Task instructions
Print out the full listing below, word for word.

**********

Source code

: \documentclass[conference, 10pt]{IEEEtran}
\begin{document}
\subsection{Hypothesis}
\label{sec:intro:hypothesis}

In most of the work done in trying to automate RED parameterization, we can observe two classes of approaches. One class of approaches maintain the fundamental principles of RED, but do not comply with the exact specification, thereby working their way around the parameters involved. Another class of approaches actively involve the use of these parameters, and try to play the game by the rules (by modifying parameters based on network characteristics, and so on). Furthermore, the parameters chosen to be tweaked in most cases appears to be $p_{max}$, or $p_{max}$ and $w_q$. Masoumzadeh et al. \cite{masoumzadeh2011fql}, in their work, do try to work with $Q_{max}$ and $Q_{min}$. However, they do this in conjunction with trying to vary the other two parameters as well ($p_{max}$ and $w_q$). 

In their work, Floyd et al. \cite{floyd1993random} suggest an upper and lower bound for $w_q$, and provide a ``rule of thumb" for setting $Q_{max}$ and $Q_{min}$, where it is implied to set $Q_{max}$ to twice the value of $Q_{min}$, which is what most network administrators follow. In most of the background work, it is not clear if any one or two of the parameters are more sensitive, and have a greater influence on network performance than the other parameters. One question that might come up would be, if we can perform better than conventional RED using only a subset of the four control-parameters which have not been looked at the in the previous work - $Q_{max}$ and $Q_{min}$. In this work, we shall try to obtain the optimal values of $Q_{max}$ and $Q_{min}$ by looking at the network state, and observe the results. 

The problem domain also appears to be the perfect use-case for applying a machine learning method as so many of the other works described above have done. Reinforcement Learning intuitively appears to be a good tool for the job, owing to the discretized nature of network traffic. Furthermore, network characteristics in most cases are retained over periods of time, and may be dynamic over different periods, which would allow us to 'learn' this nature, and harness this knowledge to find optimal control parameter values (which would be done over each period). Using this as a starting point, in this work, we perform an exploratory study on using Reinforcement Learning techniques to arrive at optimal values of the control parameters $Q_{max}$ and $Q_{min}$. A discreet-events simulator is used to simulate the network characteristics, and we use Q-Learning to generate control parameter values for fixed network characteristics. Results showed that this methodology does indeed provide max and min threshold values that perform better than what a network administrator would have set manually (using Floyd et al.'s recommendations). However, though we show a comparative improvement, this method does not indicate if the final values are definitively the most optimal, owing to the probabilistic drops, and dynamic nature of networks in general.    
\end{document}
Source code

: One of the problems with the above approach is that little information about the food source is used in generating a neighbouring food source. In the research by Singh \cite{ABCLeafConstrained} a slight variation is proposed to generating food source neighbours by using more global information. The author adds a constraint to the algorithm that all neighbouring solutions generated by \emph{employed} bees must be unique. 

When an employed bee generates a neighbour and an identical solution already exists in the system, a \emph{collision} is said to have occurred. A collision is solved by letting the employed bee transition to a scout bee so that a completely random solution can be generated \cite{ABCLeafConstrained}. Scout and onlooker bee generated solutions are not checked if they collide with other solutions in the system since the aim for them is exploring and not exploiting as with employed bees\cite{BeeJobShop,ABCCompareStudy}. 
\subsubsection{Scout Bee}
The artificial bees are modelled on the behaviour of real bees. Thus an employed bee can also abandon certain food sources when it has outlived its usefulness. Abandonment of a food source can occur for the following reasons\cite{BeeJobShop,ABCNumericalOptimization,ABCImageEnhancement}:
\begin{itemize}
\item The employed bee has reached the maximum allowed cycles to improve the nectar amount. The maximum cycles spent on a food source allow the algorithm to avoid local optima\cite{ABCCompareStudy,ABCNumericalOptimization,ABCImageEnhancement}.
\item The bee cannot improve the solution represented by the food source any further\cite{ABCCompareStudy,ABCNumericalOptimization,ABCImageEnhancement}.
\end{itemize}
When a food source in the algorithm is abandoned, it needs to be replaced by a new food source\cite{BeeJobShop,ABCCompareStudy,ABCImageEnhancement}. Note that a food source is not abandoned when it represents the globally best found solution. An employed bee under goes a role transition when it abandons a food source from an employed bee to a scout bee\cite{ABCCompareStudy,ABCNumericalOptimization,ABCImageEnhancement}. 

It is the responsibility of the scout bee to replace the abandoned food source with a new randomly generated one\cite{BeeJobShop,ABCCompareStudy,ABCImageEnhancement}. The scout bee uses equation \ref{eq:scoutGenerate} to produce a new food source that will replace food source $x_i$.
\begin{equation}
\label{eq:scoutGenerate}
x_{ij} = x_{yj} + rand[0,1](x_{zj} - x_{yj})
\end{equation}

**********

Output below
Source code

: \documentclass[conference, 10pt]{IEEEtran}
\begin{document}
\subsection{Hypothesis}
\label{sec:intro:hypothesis}

In most of the work done in trying to automate RED parameterization, we can observe two classes of approaches. One class of approaches maintain the fundamental principles of RED, but do not comply with the exact specification, thereby working their way around the parameters involved. Another class of approaches actively involve the use of these parameters, and try to play the game by the rules (by modifying parameters based on network characteristics, and so on). Furthermore, the parameters chosen to be tweaked in most cases appears to be $p_{max}$, or $p_{max}$ and $w_q$. Masoumzadeh et al. \cite{masoumzadeh2011fql}, in their work, do try to work with $Q_{max}$ and $Q_{min}$. However, they do this in conjunction with trying to vary the other two parameters as well ($p_{max}$ and $w_q$). 

In their work, Floyd et al. \cite{floyd1993random} suggest an upper and lower bound for $w_q$, and provide a ``rule of thumb" for setting $Q_{max}$ and $Q_{min}$, where it is implied to set $Q_{max}$ to twice the value of $Q_{min}$, which is what most network administrators follow. In most of the background work, it is not clear if any one or two of the parameters are more sensitive, and have a greater influence on network performance than the other parameters. One question that might come up would be, if we can perform better than conventional RED using only a subset of the four control-parameters which have not been looked at the in the previous work - $Q_{max}$ and $Q_{min}$. In this work, we shall try to obtain the optimal values of $Q_{max}$ and $Q_{min}$ by looking at the network state, and observe the results. 

The problem domain also appears to be the perfect use-case for applying a machine learning method as so many of the other works described above have done. Reinforcement Learning intuitively appears to be a good tool for the job, owing to the discretized nature of network traffic. Furthermore, network characteristics in most cases are retained over periods of time, and may be dynamic over different periods, which would allow us to 'learn' this nature, and harness this knowledge to find optimal control parameter values (which would be done over each period). Using this as a starting point, in this work, we perform an exploratory study on using Reinforcement Learning techniques to arrive at optimal values of the control parameters $Q_{max}$ and $Q_{min}$. A discreet-events simulator is used to simulate the network characteristics, and we use Q-Learning to generate control parameter values for fixed network characteristics. Results showed that this methodology does indeed provide max and min threshold values that perform better than what a network administrator would have set manually (using Floyd et al.'s recommendations). However, though we show a comparative improvement, this method does not indicate if the final values are definitively the most optimal, owing to the probabilistic drops, and dynamic nature of networks in general.    
\end{document}
Source code

: One of the problems with the above approach is that little information about the food source is used in generating a neighbouring food source. In the research by Singh \cite{ABCLeafConstrained} a slight variation is proposed to generating food source neighbours by using more global information. The author adds a constraint to the algorithm that all neighbouring solutions generated by \emph{employed} bees must be unique. 

When an employed bee generates a neighbour and an identical solution already exists in the system, a \emph{collision} is said to have occurred. A collision is solved by letting the employed bee transition to a scout bee so that a completely random solution can be generated \cite{ABCLeafConstrained}. Scout and onlooker bee generated solutions are not checked if they collide with other solutions in the system since the aim for them is exploring and not exploiting as with employed bees\cite{BeeJobShop,ABCCompareStudy}. 
\subsubsection{Scout Bee}
The artificial bees are modelled on the behaviour of real bees. Thus an employed bee can also abandon certain food sources when it has outlived its usefulness. Abandonment of a food source can occur for the following reasons\cite{BeeJobShop,ABCNumericalOptimization,ABCImageEnhancement}:
\begin{itemize}
\item The employed bee has reached the maximum allowed cycles to improve the nectar amount. The maximum cycles spent on a food source allow the algorithm to avoid local optima\cite{ABCCompareStudy,ABCNumericalOptimization,ABCImageEnhancement}.
\item The bee cannot improve the solution represented by the food source any further\cite{ABCCompareStudy,ABCNumericalOptimization,ABCImageEnhancement}.
\end{itemize}
When a food source in the algorithm is abandoned, it needs to be replaced by a new food source\cite{BeeJobShop,ABCCompareStudy,ABCImageEnhancement}. Note that a food source is not abandoned when it represents the globally best found solution. An employed bee under goes a role transition when it abandons a food source from an employed bee to a scout bee\cite{ABCCompareStudy,ABCNumericalOptimization,ABCImageEnhancement}. 

It is the responsibility of the scout bee to replace the abandoned food source with a new randomly generated one\cite{BeeJobShop,ABCCompareStudy,ABCImageEnhancement}. The scout bee uses equation \ref{eq:scoutGenerate} to produce a new food source that will replace food source $x_i$.
\begin{equation}
\label{eq:scoutGenerate}
x_{ij} = x_{yj} + rand[0,1](x_{zj} - x_{yj})
\end{equation}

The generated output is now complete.